Pope John Paul II began a visit to the Netherlands today with an appeal to rebellious Dutch Catholics to accept his authority to appoint church leaders and those leaders' right to set moral guidelines for their followers.

Acknowledging the deep divisions among Dutch Catholics in the first homily of his trip, the pontiff said "this suffering on account of the church grieves me." But, "in the final analysis, the pope has to take the decisions," he said.

John Paul made the appeal at St. John's Cathedral in Den Bosch, in the predominantly Catholic southern region of the country. He delivered the speech shortly after his arrival for his first visit to the Netherlands, Belgium and Luxembourg.

The five-day trip to the Netherlands is considered one of the most difficult for the pontiff since he assumed the papacy in 1978.

The Dutch church, weakened by disagreements between its independent liberal wing and Rome since the 1960s, has lost many of its followers and has had difficulty finding new adherents. Strong opposition to the pope's strict views on birth control, abortion and sexual morality, along with unrest over Vatican appointments of conservative bishops, has left a majority of the Netherlands' 5.5 million Catholics either indifferent or opposed to the visit, according to recent polls.

The lack of interest in the papal trip was underlined by the small crowds, estimated at only several thousand, that greeted the pope at the airport at Eindhoven, and as he was driven into Den Bosch.

Many of the bystanders along the pope's route merely watched without clapping or waving as he went by. A sign borne by helium balloons and reading "Pope go Rome," in English, floated over the pope's route shortly before he arrived.

In Amsterdam, about 150 young people dressed as nuns and monks hung the pope in effigy.

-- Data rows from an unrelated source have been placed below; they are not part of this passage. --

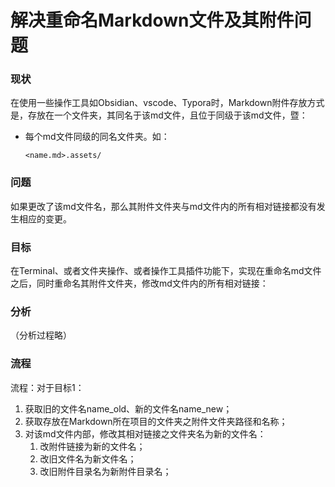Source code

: 
# 解决重命名Markdown文件及其附件问题

### 现状

在使用一些操作工具如Obsidian、vscode、Typora时，Markdown附件存放方式是，存放在一个文件夹，其同名于该md文件，且位于同级于该md文件，暨：

- 每个md文件同级的同名文件夹。如：

  ```
  <name.md>.assets/
  ```



### 问题

如果更改了该md文件名，那么其附件文件夹与md文件内的所有相对链接都没有发生相应的变更。



### 目标

在Terminal、或者文件夹操作、或者操作工具插件功能下，实现在重命名md文件之后，同时重命名其附件文件夹，修改md文件内的所有相对链接：


### 分析

（分析过程略）



### 流程
流程：对于目标1：

1. 获取旧的文件名name_old、新的文件名name_new；
2. 获取存放在Markdown所在项目的文件夹之附件文件夹路径和名称；
3. 对该md文件内部，修改其相对链接之文件夹名为新的文件名：
   1. 改附件链接为新的文件名；
   2. 改旧文件名为新文件名；
   3. 改旧附件目录名为新附件目录名；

Alarmed by threats against the pope's life in the months preceding his visit, the Dutch government mobilized 10,000 policemen to guard the pontiff during his stay. Security was tight, with police allowing only local residents with tickets distributed in advance to enter the quarter where the cathedral is located.

The divisions within the Dutch church have been fueled by a series of Vatican appointments of conservative leaders, culminating in John Paul's recent elevation of conservative Archbishop Adrianus Simonis to cardinal.

Although the pope has declined to meet with dissident Catholics during his visit, he addressed the issue in his homily.

Freedom, he said, "must develop in respect for those called by Christ to pastoral service . . . . Experience shows, moreover, that freedom develops best if it keeps to the rules of morality and accepts the guidelines given by the shepherds of God's people."

The pope, 64, also said that he "attempts to understand the life of the local church in the appointment of every bishop . . . . Be convinced that I have truly listened, considered carefully and prayed."

"I appointed the person before God whom I thought most suitable for the job. Accept him, for the sake of the love of Christ."